Gedanken zur "Fastenzeit"
Die "Fastenzeit" oder "Österliche Bußzeit" hat eine dreifache Aufgabe:
1. Sie soll uns an die Taufe erinnern und die Erneuerung des Taufversprechens in der Osternacht vorbereiten. Besonders die Evangelien von der Versuchung Jesu, von der Verklärung, von der Samariterin am Jakobsbrunnen, von der Heilung des Blindgeborenen und von der Erweckung des Lazarus können das Taufbewußtsein wecken.1
2. Sie soll uns zu Buße und Umkehr führen: Besinnung, Bußgottesdienste als Vorbereitung zum Empfang des Bußsakramentes, Verzicht und leibliches Fasten sind einige Möglichkeiten dazu.
3. Sie soll uns das Leiden und Sterben Jesu vor Augen stellen. Dies kann vor allem durch das Beten des Kreuzwegs geschehen (z.B. "Gotteslob", Nr. 775). In vielen Pfarren wird der Kreuzweg gebetet. So ist auch in der Pfarre Ybbs jeweils am Freitag um 16 Uhr ein Kinderkreuzweg und an jedem Fastensonntag um 19 Uhr ein Kreuzweg für alle!
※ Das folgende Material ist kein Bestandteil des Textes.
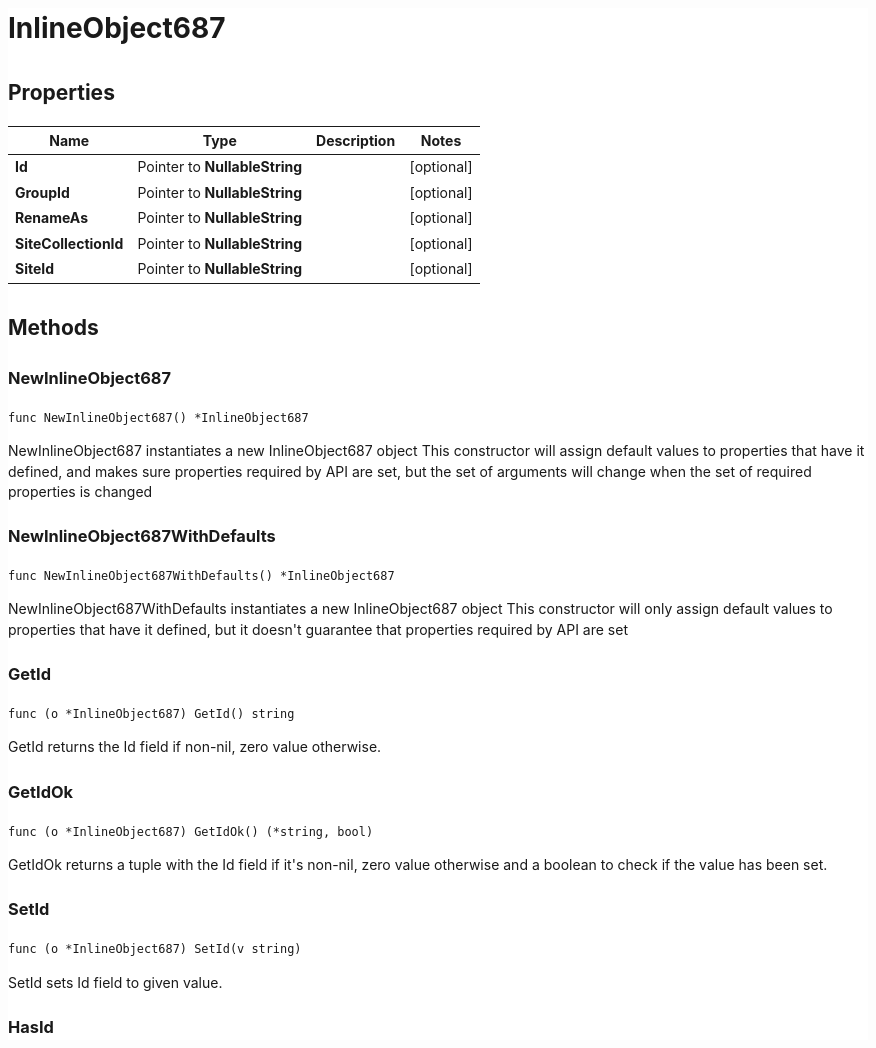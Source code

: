 # InlineObject687

## Properties

Name | Type | Description | Notes
------------ | ------------- | ------------- | -------------
**Id** | Pointer to **NullableString** |  | [optional] 
**GroupId** | Pointer to **NullableString** |  | [optional] 
**RenameAs** | Pointer to **NullableString** |  | [optional] 
**SiteCollectionId** | Pointer to **NullableString** |  | [optional] 
**SiteId** | Pointer to **NullableString** |  | [optional] 

## Methods

### NewInlineObject687

`func NewInlineObject687() *InlineObject687`

NewInlineObject687 instantiates a new InlineObject687 object
This constructor will assign default values to properties that have it defined,
and makes sure properties required by API are set, but the set of arguments
will change when the set of required properties is changed

### NewInlineObject687WithDefaults

`func NewInlineObject687WithDefaults() *InlineObject687`

NewInlineObject687WithDefaults instantiates a new InlineObject687 object
This constructor will only assign default values to properties that have it defined,
but it doesn't guarantee that properties required by API are set

### GetId

`func (o *InlineObject687) GetId() string`

GetId returns the Id field if non-nil, zero value otherwise.

### GetIdOk

`func (o *InlineObject687) GetIdOk() (*string, bool)`

GetIdOk returns a tuple with the Id field if it's non-nil, zero value otherwise
and a boolean to check if the value has been set.

### SetId

`func (o *InlineObject687) SetId(v string)`

SetId sets Id field to given value.

### HasId
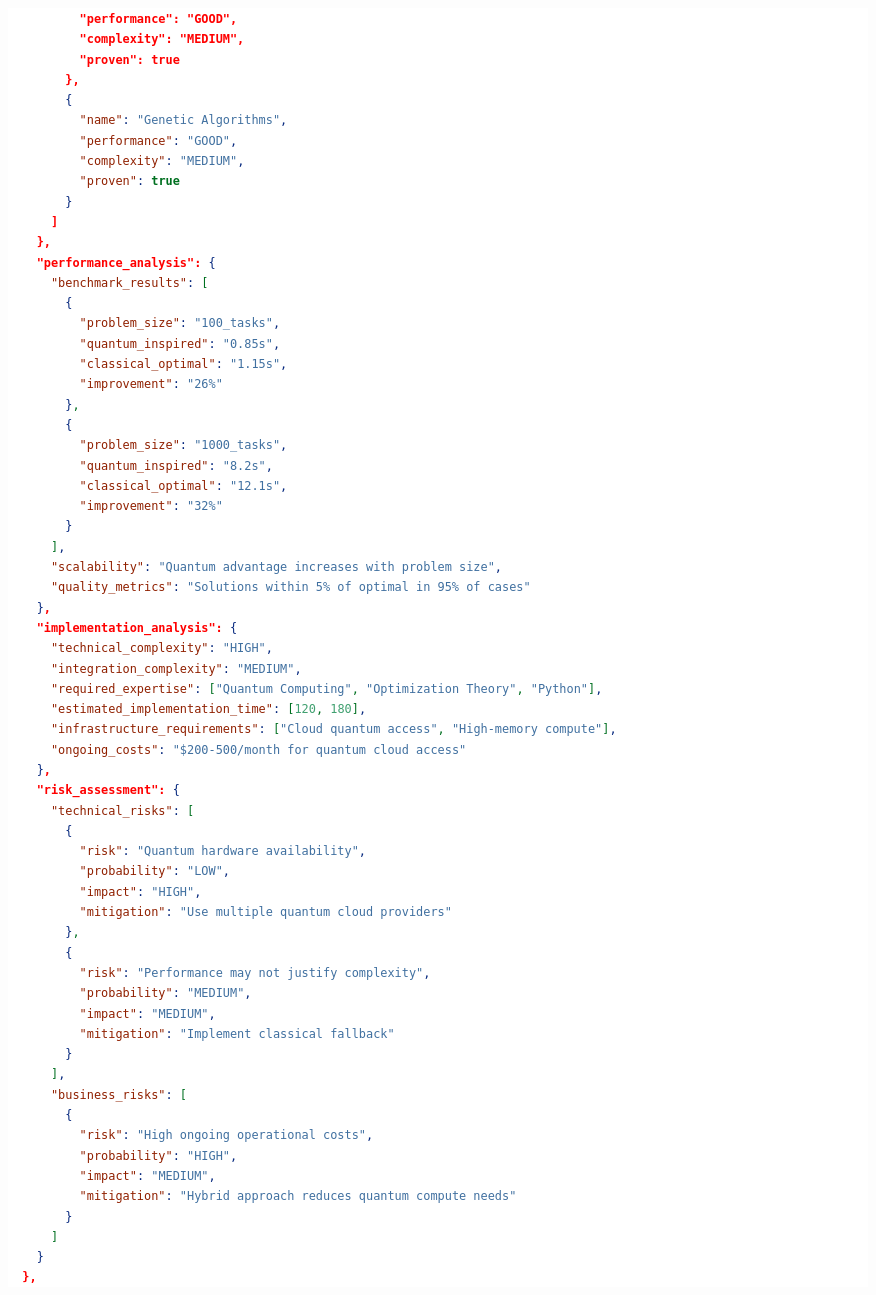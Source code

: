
 ```json
          "performance": "GOOD",
          "complexity": "MEDIUM",
          "proven": true
        },
        {
          "name": "Genetic Algorithms",
          "performance": "GOOD",
          "complexity": "MEDIUM",
          "proven": true
        }
      ]
    },
    "performance_analysis": {
      "benchmark_results": [
        {
          "problem_size": "100_tasks",
          "quantum_inspired": "0.85s",
          "classical_optimal": "1.15s",
          "improvement": "26%"
        },
        {
          "problem_size": "1000_tasks",
          "quantum_inspired": "8.2s",
          "classical_optimal": "12.1s",
          "improvement": "32%"
        }
      ],
      "scalability": "Quantum advantage increases with problem size",
      "quality_metrics": "Solutions within 5% of optimal in 95% of cases"
    },
    "implementation_analysis": {
      "technical_complexity": "HIGH",
      "integration_complexity": "MEDIUM",
      "required_expertise": ["Quantum Computing", "Optimization Theory", "Python"],
      "estimated_implementation_time": [120, 180],
      "infrastructure_requirements": ["Cloud quantum access", "High-memory compute"],
      "ongoing_costs": "$200-500/month for quantum cloud access"
    },
    "risk_assessment": {
      "technical_risks": [
        {
          "risk": "Quantum hardware availability",
          "probability": "LOW",
          "impact": "HIGH",
          "mitigation": "Use multiple quantum cloud providers"
        },
        {
          "risk": "Performance may not justify complexity",
          "probability": "MEDIUM",
          "impact": "MEDIUM",
          "mitigation": "Implement classical fallback"
        }
      ],
      "business_risks": [
        {
          "risk": "High ongoing operational costs",
          "probability": "HIGH",
          "impact": "MEDIUM",
          "mitigation": "Hybrid approach reduces quantum compute needs"
        }
      ]
    }
  },
```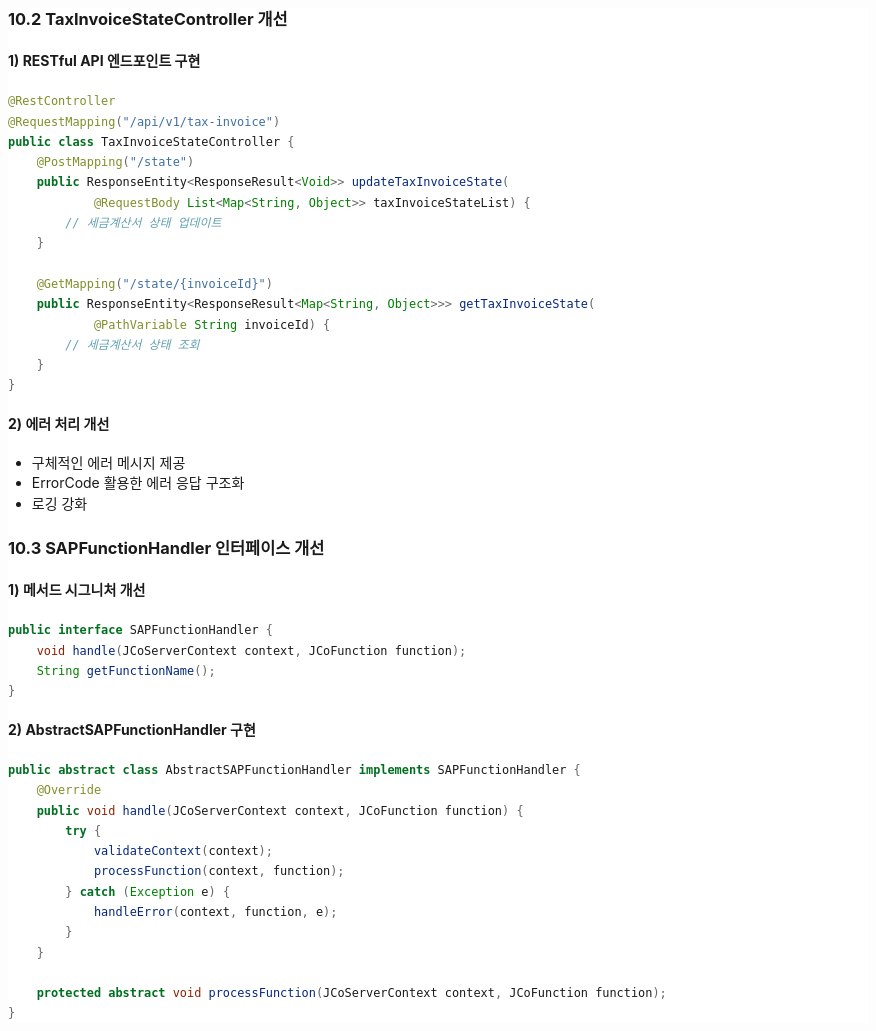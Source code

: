 ### 10.2 TaxInvoiceStateController 개선

#### 1) RESTful API 엔드포인트 구현
```java
@RestController
@RequestMapping("/api/v1/tax-invoice")
public class TaxInvoiceStateController {
    @PostMapping("/state")
    public ResponseEntity<ResponseResult<Void>> updateTaxInvoiceState(
            @RequestBody List<Map<String, Object>> taxInvoiceStateList) {
        // 세금계산서 상태 업데이트
    }

    @GetMapping("/state/{invoiceId}")
    public ResponseEntity<ResponseResult<Map<String, Object>>> getTaxInvoiceState(
            @PathVariable String invoiceId) {
        // 세금계산서 상태 조회
    }
}
```

#### 2) 에러 처리 개선
- 구체적인 에러 메시지 제공
- ErrorCode 활용한 에러 응답 구조화
- 로깅 강화

### 10.3 SAPFunctionHandler 인터페이스 개선

#### 1) 메서드 시그니처 개선
```java
public interface SAPFunctionHandler {
    void handle(JCoServerContext context, JCoFunction function);
    String getFunctionName();
}
```

#### 2) AbstractSAPFunctionHandler 구현
```java
public abstract class AbstractSAPFunctionHandler implements SAPFunctionHandler {
    @Override
    public void handle(JCoServerContext context, JCoFunction function) {
        try {
            validateContext(context);
            processFunction(context, function);
        } catch (Exception e) {
            handleError(context, function, e);
        }
    }

    protected abstract void processFunction(JCoServerContext context, JCoFunction function);
}
```
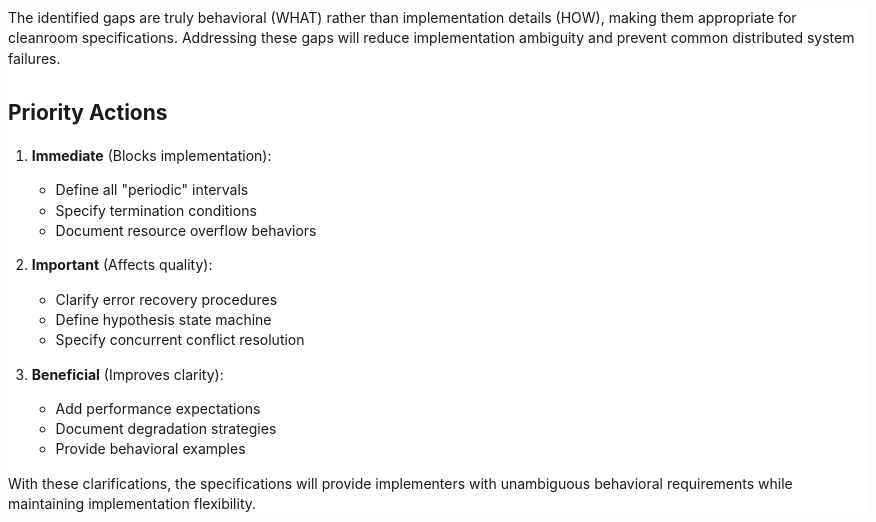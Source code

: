 The identified gaps are truly behavioral (WHAT) rather than implementation details (HOW), making them appropriate for cleanroom specifications. Addressing these gaps will reduce implementation ambiguity and prevent common distributed system failures.

## Priority Actions

1. **Immediate** (Blocks implementation):
   - Define all "periodic" intervals
   - Specify termination conditions
   - Document resource overflow behaviors

2. **Important** (Affects quality):
   - Clarify error recovery procedures
   - Define hypothesis state machine
   - Specify concurrent conflict resolution

3. **Beneficial** (Improves clarity):
   - Add performance expectations
   - Document degradation strategies
   - Provide behavioral examples

With these clarifications, the specifications will provide implementers with unambiguous behavioral requirements while maintaining implementation flexibility.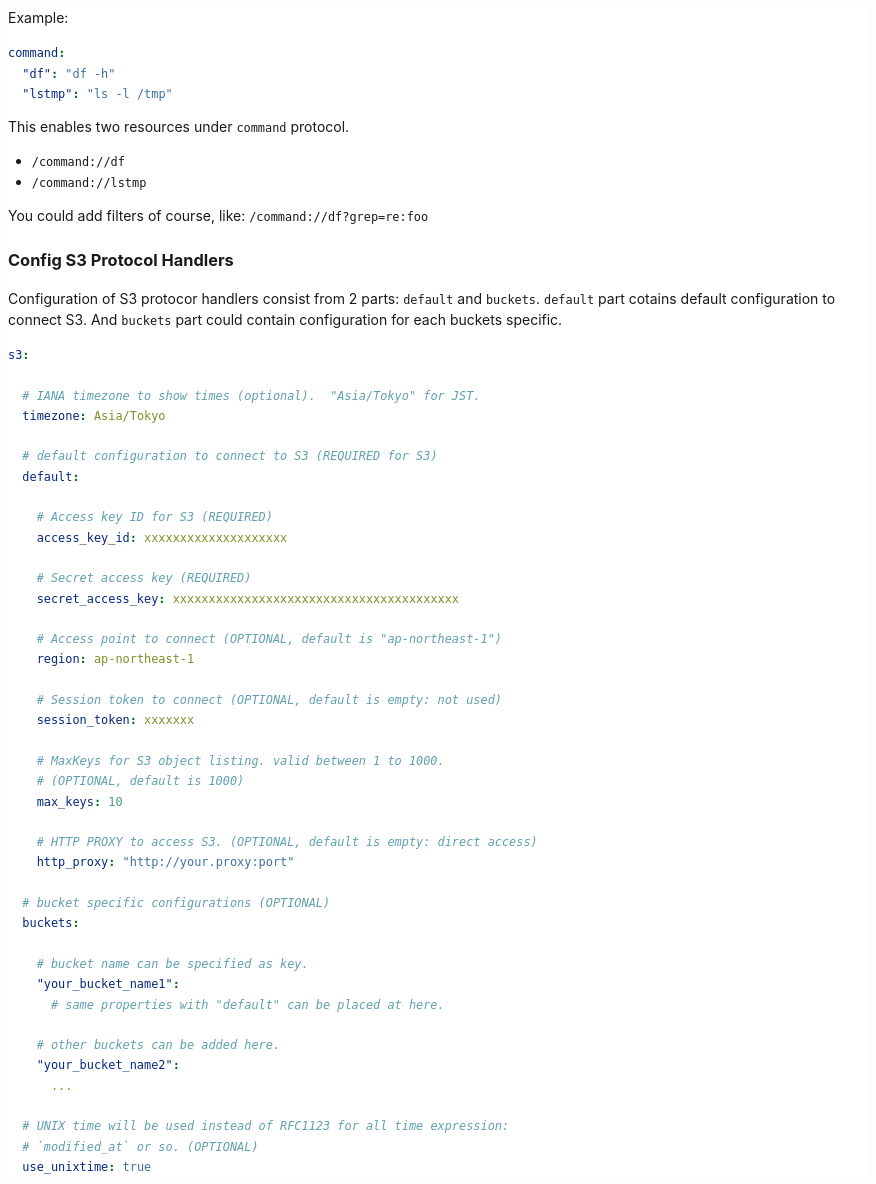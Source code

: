 Example:

```yml
command:
  "df": "df -h"
  "lstmp": "ls -l /tmp"
```

This enables two resources under `command` protocol.

* `/command://df`
* `/command://lstmp`

You could add filters of course, like: `/command://df?grep=re:foo`

### Config S3 Protocol Handlers

Configuration of S3 protocor handlers consist from 2 parts: `default` and
`buckets`.  `default` part cotains default configuration to connect S3.  And
`buckets` part could contain configuration for each buckets specific.

```yml
s3:

  # IANA timezone to show times (optional).  "Asia/Tokyo" for JST.
  timezone: Asia/Tokyo

  # default configuration to connect to S3 (REQUIRED for S3)
  default:

    # Access key ID for S3 (REQUIRED)
    access_key_id: xxxxxxxxxxxxxxxxxxxx

    # Secret access key (REQUIRED)
    secret_access_key: xxxxxxxxxxxxxxxxxxxxxxxxxxxxxxxxxxxxxxxx

    # Access point to connect (OPTIONAL, default is "ap-northeast-1")
    region: ap-northeast-1

    # Session token to connect (OPTIONAL, default is empty: not used)
    session_token: xxxxxxx

    # MaxKeys for S3 object listing. valid between 1 to 1000.
    # (OPTIONAL, default is 1000)
    max_keys: 10

    # HTTP PROXY to access S3. (OPTIONAL, default is empty: direct access)
    http_proxy: "http://your.proxy:port"

  # bucket specific configurations (OPTIONAL)
  buckets:

    # bucket name can be specified as key.
    "your_bucket_name1":
      # same properties with "default" can be placed at here.

    # other buckets can be added here.
    "your_bucket_name2":
      ...

  # UNIX time will be used instead of RFC1123 for all time expression:
  # `modified_at` or so. (OPTIONAL)
  use_unixtime: true
```
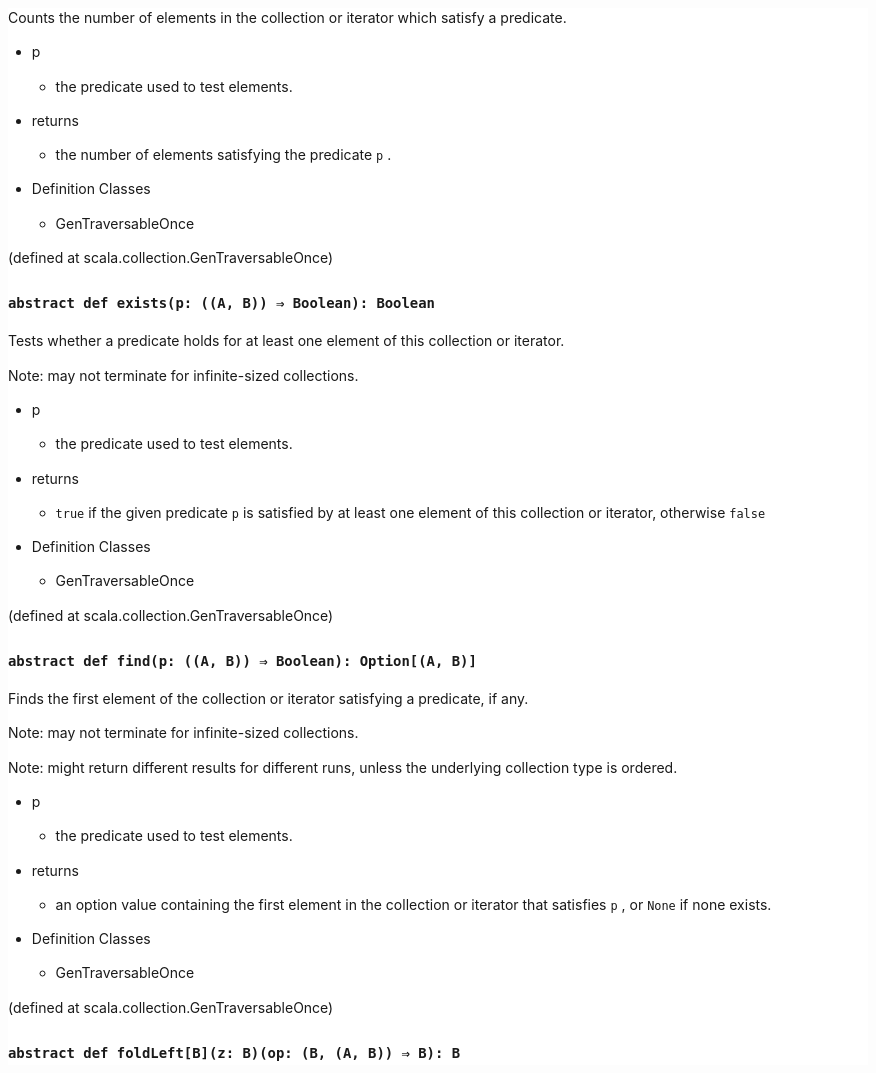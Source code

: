 Counts the number of elements in the collection or iterator which satisfy a
predicate.

* p
  * the predicate used to test elements.
* returns
  * the number of elements satisfying the predicate `p` .

* Definition Classes
  * GenTraversableOnce

(defined at scala.collection.GenTraversableOnce)


### `abstract def exists(p: ((A, B)) ⇒ Boolean): Boolean`                    ###

Tests whether a predicate holds for at least one element of this collection or
iterator.

Note: may not terminate for infinite-sized collections.

* p
  * the predicate used to test elements.
* returns
  * `true` if the given predicate `p` is satisfied by at least one element of
    this collection or iterator, otherwise `false`

* Definition Classes
  * GenTraversableOnce

(defined at scala.collection.GenTraversableOnce)


### `abstract def find(p: ((A, B)) ⇒ Boolean): Option[(A, B)]`               ###

Finds the first element of the collection or iterator satisfying a predicate, if
any.

Note: may not terminate for infinite-sized collections.

Note: might return different results for different runs, unless the underlying
collection type is ordered.

* p
  * the predicate used to test elements.
* returns
  * an option value containing the first element in the collection or iterator
    that satisfies `p` , or `None` if none exists.

* Definition Classes
  * GenTraversableOnce

(defined at scala.collection.GenTraversableOnce)


### `abstract def foldLeft[B](z: B)(op: (B, (A, B)) ⇒ B): B`                 ###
Das Bemühen um vermehrtes und vertieftes Gebet, Fasten und Almosengeben ("Fastenaktion") ist heute ebenso aktuell wie früher.
Wenn wir die Bedeutung von Ostern wieder neu ins Bewußtsein heben wollen, so müssen wir die Fastenzeit wieder ernst nehmen. Die ernste und doch den Weg zur wahren Freude weisende Erinnerung an die Vergänglichkeit und die Mahnung zur Buße am Aschermittwoch, das Bedenken des Leidens Christi, das leibliche Fasten und vor allem die gewissenhafte Mitfeier der hl. Messe und der Andachten sollen das Anliegen aller werden!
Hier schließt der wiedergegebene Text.